Description of the task> Determine how many lines in the records that follow hold the string "denco". Only that number should be returned.

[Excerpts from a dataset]

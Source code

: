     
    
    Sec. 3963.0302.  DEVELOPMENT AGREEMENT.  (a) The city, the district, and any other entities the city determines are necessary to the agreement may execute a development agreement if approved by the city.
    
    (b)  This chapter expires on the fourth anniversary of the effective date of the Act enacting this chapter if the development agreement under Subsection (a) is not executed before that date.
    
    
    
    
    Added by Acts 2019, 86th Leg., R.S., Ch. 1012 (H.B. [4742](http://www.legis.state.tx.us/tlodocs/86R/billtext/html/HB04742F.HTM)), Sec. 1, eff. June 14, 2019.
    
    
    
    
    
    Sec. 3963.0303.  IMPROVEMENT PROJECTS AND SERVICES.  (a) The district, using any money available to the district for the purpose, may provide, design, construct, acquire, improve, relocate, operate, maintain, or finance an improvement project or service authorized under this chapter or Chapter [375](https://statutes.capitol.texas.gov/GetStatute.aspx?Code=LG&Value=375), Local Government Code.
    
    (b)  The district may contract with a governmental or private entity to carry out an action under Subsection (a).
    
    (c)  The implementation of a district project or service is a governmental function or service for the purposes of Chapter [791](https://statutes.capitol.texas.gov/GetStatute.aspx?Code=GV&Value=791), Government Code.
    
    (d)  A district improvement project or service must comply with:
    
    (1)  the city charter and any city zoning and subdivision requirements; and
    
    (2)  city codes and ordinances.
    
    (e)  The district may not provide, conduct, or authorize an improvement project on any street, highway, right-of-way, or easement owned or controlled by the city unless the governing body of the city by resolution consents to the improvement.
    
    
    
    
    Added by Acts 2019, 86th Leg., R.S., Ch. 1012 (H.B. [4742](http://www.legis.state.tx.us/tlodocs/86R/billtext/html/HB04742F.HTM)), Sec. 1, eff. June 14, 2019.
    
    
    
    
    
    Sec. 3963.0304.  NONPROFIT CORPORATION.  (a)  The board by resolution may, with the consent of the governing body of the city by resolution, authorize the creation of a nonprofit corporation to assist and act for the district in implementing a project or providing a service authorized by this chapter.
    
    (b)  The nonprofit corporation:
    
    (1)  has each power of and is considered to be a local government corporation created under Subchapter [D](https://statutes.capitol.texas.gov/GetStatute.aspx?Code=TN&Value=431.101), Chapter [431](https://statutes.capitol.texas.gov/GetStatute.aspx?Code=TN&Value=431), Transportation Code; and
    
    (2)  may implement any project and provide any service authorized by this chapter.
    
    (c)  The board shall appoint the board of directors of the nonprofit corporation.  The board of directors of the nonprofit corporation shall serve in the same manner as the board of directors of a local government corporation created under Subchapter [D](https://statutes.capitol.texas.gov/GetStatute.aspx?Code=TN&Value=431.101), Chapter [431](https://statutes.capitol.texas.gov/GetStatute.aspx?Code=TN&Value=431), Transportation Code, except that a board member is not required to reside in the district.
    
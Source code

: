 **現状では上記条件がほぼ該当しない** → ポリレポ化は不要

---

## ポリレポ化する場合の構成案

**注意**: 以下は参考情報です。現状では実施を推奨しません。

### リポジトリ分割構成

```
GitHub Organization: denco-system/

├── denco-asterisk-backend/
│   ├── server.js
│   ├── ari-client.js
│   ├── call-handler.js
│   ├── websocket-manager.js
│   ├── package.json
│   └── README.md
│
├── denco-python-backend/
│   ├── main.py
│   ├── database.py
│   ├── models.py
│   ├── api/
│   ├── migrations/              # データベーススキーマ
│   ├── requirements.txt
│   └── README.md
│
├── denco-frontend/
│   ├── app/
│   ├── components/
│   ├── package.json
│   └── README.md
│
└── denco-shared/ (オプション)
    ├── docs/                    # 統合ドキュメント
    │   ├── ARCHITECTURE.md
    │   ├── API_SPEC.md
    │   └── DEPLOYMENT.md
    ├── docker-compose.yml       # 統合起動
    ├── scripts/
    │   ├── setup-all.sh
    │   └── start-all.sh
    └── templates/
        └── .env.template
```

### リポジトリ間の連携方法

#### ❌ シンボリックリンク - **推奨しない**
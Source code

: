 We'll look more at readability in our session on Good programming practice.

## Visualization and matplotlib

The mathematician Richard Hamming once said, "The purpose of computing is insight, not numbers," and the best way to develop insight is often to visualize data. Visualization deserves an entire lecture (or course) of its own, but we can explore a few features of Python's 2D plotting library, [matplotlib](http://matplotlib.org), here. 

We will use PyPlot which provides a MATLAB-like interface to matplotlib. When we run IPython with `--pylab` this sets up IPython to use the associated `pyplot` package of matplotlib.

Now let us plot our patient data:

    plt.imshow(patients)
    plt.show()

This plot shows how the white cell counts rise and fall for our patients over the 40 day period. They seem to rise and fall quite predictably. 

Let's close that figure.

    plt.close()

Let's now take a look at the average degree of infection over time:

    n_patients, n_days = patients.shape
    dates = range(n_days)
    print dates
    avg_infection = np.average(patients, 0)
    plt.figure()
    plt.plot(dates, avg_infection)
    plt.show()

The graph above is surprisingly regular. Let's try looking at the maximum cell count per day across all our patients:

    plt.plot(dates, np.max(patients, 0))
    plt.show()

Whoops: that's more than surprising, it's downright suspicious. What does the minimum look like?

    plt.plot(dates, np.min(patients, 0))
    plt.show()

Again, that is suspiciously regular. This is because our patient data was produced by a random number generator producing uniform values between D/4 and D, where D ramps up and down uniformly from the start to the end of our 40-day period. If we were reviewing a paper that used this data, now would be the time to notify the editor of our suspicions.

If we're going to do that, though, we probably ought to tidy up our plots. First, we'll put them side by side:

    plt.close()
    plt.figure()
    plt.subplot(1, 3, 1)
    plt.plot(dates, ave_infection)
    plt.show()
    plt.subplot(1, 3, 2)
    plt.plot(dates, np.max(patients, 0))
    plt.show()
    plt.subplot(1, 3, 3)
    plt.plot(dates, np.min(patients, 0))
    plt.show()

Task response> 5